_Required work_
In the entries below, find the line with "and Pod history)" and the line with "Ensure that the". Return those two lines and all lines between them, exactly.

(Data for review)

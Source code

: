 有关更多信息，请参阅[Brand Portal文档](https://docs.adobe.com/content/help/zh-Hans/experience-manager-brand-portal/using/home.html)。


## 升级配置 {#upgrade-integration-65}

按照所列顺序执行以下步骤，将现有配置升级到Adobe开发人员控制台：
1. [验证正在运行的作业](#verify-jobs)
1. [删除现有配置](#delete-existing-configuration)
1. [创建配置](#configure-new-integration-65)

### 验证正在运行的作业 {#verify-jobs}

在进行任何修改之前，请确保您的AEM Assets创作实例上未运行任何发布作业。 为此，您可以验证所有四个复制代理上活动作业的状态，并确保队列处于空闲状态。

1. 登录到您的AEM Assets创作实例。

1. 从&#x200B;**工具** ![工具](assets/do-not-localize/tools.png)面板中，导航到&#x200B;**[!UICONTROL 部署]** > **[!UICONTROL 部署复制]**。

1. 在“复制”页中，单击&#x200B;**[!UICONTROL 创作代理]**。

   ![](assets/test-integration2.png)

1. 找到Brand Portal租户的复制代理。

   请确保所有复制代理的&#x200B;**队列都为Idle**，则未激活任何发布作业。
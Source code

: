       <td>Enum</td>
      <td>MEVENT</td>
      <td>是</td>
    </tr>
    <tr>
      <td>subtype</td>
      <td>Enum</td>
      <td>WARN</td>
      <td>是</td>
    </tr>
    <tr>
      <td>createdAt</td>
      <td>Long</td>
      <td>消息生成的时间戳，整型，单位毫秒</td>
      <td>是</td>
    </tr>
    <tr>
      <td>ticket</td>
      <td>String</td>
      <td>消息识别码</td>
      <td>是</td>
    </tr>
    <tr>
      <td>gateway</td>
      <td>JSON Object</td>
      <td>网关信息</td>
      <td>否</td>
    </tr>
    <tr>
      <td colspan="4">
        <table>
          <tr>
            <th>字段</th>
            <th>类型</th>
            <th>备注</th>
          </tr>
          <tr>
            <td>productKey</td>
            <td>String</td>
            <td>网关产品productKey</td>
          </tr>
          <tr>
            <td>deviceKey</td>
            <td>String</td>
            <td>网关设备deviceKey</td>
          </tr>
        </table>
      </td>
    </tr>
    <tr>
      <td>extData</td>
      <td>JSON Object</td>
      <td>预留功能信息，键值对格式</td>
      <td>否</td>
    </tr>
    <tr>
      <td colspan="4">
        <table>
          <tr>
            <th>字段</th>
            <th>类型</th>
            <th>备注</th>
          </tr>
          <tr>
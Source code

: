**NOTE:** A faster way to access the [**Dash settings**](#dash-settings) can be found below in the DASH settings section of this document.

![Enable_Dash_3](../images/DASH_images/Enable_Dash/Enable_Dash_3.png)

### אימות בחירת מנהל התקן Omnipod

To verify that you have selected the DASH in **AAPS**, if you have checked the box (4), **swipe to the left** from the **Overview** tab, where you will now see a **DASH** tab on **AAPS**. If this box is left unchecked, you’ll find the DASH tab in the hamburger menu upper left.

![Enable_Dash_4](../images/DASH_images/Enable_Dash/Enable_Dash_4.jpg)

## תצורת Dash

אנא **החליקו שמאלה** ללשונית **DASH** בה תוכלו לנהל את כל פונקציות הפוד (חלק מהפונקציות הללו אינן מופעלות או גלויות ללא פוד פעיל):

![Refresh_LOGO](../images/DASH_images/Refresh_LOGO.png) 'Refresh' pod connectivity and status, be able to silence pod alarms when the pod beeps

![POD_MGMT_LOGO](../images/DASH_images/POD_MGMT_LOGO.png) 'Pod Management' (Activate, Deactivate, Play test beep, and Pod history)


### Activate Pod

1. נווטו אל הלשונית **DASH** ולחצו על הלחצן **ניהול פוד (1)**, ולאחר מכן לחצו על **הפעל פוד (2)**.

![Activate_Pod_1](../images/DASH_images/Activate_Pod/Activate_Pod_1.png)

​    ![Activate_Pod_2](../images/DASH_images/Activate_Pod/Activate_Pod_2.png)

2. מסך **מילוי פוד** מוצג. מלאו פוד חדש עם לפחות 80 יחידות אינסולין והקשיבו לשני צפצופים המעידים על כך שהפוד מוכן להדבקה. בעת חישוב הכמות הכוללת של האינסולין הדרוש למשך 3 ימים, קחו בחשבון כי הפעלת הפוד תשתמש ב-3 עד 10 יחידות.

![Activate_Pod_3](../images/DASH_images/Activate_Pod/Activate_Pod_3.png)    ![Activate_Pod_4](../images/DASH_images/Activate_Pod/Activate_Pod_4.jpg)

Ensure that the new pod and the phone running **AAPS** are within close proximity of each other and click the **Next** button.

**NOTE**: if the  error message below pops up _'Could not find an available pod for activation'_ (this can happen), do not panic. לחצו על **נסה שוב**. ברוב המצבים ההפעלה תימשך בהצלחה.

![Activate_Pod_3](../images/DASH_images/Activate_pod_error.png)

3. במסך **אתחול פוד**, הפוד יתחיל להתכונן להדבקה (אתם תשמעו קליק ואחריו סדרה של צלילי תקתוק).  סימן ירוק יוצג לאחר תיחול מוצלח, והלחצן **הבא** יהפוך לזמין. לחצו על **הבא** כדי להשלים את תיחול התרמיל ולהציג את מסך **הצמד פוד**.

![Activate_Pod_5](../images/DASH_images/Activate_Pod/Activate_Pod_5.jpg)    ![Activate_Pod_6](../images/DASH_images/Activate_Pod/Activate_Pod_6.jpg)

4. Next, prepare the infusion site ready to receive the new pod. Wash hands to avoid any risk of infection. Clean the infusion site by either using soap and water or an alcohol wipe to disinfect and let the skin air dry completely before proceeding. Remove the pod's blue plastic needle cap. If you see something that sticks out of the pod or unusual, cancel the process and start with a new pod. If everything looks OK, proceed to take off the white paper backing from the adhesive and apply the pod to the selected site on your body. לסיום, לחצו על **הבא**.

(End Data for review)

_Output for this task_
![POD_MGMT_LOGO](../images/DASH_images/POD_MGMT_LOGO.png) 'Pod Management' (Activate, Deactivate, Play test beep, and Pod history)


### Activate Pod

1. נווטו אל הלשונית **DASH** ולחצו על הלחצן **ניהול פוד (1)**, ולאחר מכן לחצו על **הפעל פוד (2)**.

![Activate_Pod_1](../images/DASH_images/Activate_Pod/Activate_Pod_1.png)

​    ![Activate_Pod_2](../images/DASH_images/Activate_Pod/Activate_Pod_2.png)

2. מסך **מילוי פוד** מוצג. מלאו פוד חדש עם לפחות 80 יחידות אינסולין והקשיבו לשני צפצופים המעידים על כך שהפוד מוכן להדבקה. בעת חישוב הכמות הכוללת של האינסולין הדרוש למשך 3 ימים, קחו בחשבון כי הפעלת הפוד תשתמש ב-3 עד 10 יחידות.

![Activate_Pod_3](../images/DASH_images/Activate_Pod/Activate_Pod_3.png)    ![Activate_Pod_4](../images/DASH_images/Activate_Pod/Activate_Pod_4.jpg)

Ensure that the new pod and the phone running **AAPS** are within close proximity of each other and click the **Next** button.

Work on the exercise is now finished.